# [EXERCISE MATERIALS]
▶
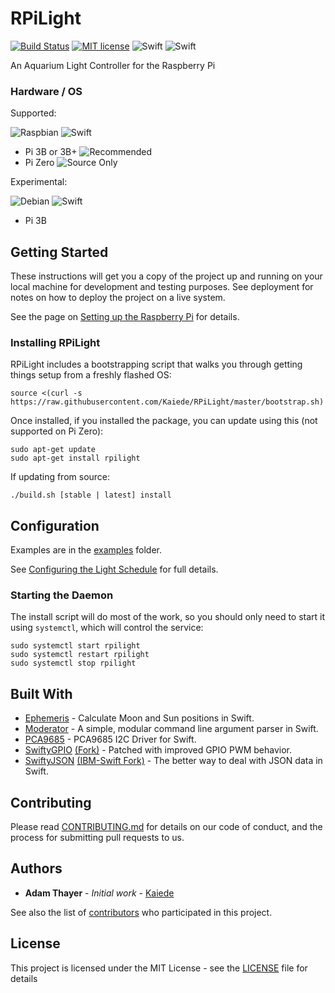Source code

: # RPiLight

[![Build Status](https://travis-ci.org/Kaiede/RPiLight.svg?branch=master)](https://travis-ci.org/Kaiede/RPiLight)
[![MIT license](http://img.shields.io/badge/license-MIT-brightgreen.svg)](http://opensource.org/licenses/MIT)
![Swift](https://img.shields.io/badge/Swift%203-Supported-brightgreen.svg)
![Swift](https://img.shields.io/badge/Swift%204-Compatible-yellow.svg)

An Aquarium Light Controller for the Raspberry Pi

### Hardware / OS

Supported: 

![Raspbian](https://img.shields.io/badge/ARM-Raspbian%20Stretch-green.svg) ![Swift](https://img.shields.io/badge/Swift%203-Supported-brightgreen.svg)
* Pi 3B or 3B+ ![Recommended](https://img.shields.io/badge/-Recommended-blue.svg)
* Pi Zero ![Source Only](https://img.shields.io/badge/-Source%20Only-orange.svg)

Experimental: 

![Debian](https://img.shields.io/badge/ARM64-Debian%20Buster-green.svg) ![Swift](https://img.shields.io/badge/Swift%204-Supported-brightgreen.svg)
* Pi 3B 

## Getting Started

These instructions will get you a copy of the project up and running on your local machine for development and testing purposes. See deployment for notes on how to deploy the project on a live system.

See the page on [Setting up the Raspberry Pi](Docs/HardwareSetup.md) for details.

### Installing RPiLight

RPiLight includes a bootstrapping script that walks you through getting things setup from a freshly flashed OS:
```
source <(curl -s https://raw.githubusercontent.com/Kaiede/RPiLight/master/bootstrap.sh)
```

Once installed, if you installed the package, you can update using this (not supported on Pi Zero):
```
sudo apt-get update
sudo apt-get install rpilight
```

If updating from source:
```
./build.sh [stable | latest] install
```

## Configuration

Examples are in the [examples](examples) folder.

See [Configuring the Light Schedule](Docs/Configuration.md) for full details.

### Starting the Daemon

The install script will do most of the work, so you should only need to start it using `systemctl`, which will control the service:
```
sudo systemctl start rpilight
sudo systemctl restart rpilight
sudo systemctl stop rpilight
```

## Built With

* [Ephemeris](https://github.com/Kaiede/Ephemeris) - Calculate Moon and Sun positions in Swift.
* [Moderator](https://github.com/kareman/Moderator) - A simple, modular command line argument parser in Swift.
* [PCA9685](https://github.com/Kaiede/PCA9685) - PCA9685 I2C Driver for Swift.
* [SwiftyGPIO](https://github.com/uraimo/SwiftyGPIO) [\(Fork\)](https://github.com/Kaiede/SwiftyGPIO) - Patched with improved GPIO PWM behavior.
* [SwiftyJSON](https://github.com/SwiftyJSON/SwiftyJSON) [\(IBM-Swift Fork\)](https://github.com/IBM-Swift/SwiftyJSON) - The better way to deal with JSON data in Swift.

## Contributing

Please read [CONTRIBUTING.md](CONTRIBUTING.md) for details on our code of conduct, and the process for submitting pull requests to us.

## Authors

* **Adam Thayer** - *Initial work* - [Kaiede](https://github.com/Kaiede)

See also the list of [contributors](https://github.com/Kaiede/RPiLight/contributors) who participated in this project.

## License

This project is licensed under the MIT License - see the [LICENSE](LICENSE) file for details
◀
▶
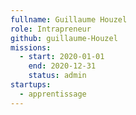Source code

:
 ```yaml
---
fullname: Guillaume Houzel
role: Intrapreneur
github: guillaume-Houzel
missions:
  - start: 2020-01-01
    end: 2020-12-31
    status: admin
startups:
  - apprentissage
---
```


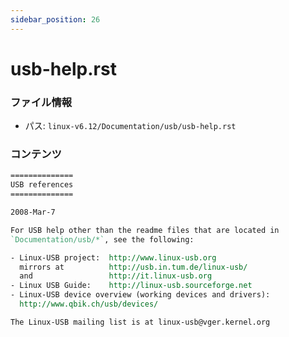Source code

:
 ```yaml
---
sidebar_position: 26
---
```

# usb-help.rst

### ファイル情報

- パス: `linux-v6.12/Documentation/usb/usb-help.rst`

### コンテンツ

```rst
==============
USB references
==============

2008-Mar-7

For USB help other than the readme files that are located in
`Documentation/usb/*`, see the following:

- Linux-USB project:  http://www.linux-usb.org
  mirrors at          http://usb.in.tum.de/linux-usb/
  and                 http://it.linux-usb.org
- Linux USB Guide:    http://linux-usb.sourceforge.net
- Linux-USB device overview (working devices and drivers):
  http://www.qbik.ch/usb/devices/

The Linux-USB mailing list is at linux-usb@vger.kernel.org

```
◀
# [EXERCISE INSTRUCTIONS]
In the listing above, find each line with the word "sudo" and copy it out.

# [SOLUTION TO THE EXERCISE]
sudo apt-get update
sudo apt-get install rpilight
sudo systemctl start rpilight
sudo systemctl restart rpilight
sudo systemctl stop rpilight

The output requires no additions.